Check out the sheer daftness of the Google break-up call last year - Europe’s posturing futility with Google break-up call - or the terrifying implications of the obsessive pursuit of enforcing the odious Right to be Forgotten in law - European court’s Google ruling provides a blunt instrument to rewrite history.
I’m aware that there are those with genuine data privacy concerns about the reach of firms like Google and Facebook, but equally I’m conscious that there are those in Brussels who instinctively lash out at anything to do with Google.
Sadly they appeared to include the former Justice Commisisioner Viviane Reding and the former Digital Agenda Commissioner Neelie Kroes. See Europe’s Thanksgiving gift to the US – a list of demands .
Even more sadly, their respective successors appear to be cut from exactly the same cloth - I’m right, you’re wrong, says Europe’s new Justice Commissioner to data privacy critics and New EU digital chief Oettinger shows how little he knows cloud.

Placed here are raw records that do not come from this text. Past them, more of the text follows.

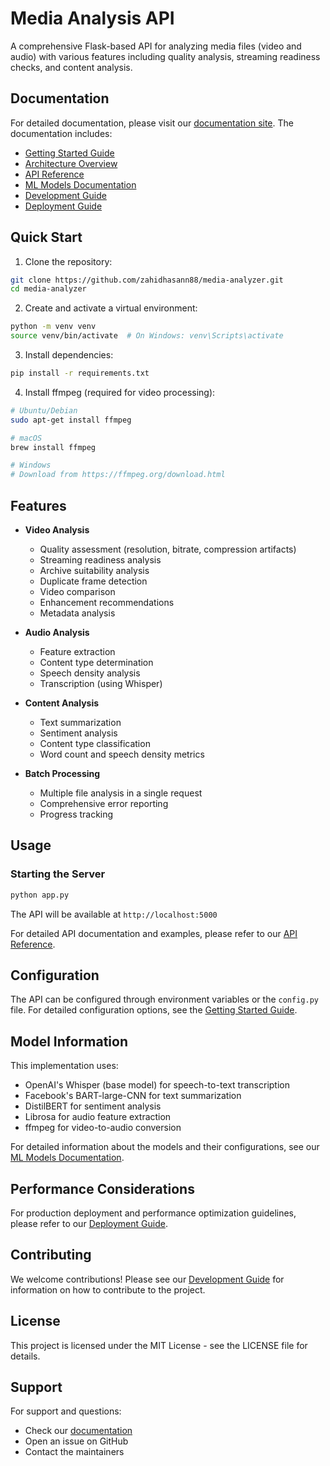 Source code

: # Media Analysis API

A comprehensive Flask-based API for analyzing media files (video and audio) with various features including quality analysis, streaming readiness checks, and content analysis.

## Documentation

For detailed documentation, please visit our [documentation site](./docs/README.md). The documentation includes:

- [Getting Started Guide](./docs/getting-started.md)
- [Architecture Overview](./docs/architecture.md)
- [API Reference](./docs/api-reference.md)
- [ML Models Documentation](./docs/models.md)
- [Development Guide](./docs/development.md)
- [Deployment Guide](./docs/deployment.md)

## Quick Start

1. Clone the repository:
```bash
git clone https://github.com/zahidhasann88/media-analyzer.git
cd media-analyzer
```

2. Create and activate a virtual environment:
```bash
python -m venv venv
source venv/bin/activate  # On Windows: venv\Scripts\activate
```

3. Install dependencies:
```bash
pip install -r requirements.txt
```

4. Install ffmpeg (required for video processing):
```bash
# Ubuntu/Debian
sudo apt-get install ffmpeg

# macOS
brew install ffmpeg

# Windows
# Download from https://ffmpeg.org/download.html
```

## Features

- **Video Analysis**
  - Quality assessment (resolution, bitrate, compression artifacts)
  - Streaming readiness analysis
  - Archive suitability analysis
  - Duplicate frame detection
  - Video comparison
  - Enhancement recommendations
  - Metadata analysis

- **Audio Analysis**
  - Feature extraction
  - Content type determination
  - Speech density analysis
  - Transcription (using Whisper)

- **Content Analysis**
  - Text summarization
  - Sentiment analysis
  - Content type classification
  - Word count and speech density metrics

- **Batch Processing**
  - Multiple file analysis in a single request
  - Comprehensive error reporting
  - Progress tracking

## Usage

### Starting the Server

```bash
python app.py
```

The API will be available at `http://localhost:5000`

For detailed API documentation and examples, please refer to our [API Reference](./docs/api-reference.md).

## Configuration

The API can be configured through environment variables or the `config.py` file. For detailed configuration options, see the [Getting Started Guide](./docs/getting-started.md#configuration).

## Model Information

This implementation uses:
- OpenAI's Whisper (base model) for speech-to-text transcription
- Facebook's BART-large-CNN for text summarization
- DistilBERT for sentiment analysis
- Librosa for audio feature extraction
- ffmpeg for video-to-audio conversion

For detailed information about the models and their configurations, see our [ML Models Documentation](./docs/models.md).

## Performance Considerations

For production deployment and performance optimization guidelines, please refer to our [Deployment Guide](./docs/deployment.md#performance-considerations).

## Contributing

We welcome contributions! Please see our [Development Guide](./docs/development.md#contributing) for information on how to contribute to the project.

## License

This project is licensed under the MIT License - see the LICENSE file for details.

## Support

For support and questions:
- Check our [documentation](./docs/README.md)
- Open an issue on GitHub
- Contact the maintainers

As for Obama’s protectionist claim, here I see his point and have gone on the record on this subject before - see Is Europe blinded by Silicon Envy? I have considerable sympathy with his allegation that there are those in powerful positions in Europe who are acting out of an ill-thought-out attempt to rig the market in favor of domestic interests.
From a US perspective, the haranguing cries coming out of Brussels are easily interpreted as protectionist in nature. articulated in their most naked form by Reding - Viviane Reding’s ‘play by my rules’ warning to the US tech industry.
As for owning the internet…well, hmmm Mr President, here you’re on thin ice.
OK, so the underlying internet infrastructure started in the US - didn’t Al Gore invent it or something? (NOT!) - but as lots of commentators have pointed out today, CERN - birthplace of the World Wide Web - is in Europe and the ‘midwife’ of the online baby was of course a Brit, Sir Tim Berners-Lee.
Yes, US firms ran with the opportunity in a way that most (not all) European firms didn’t, so to that extent the US dominates, not owns, the internet.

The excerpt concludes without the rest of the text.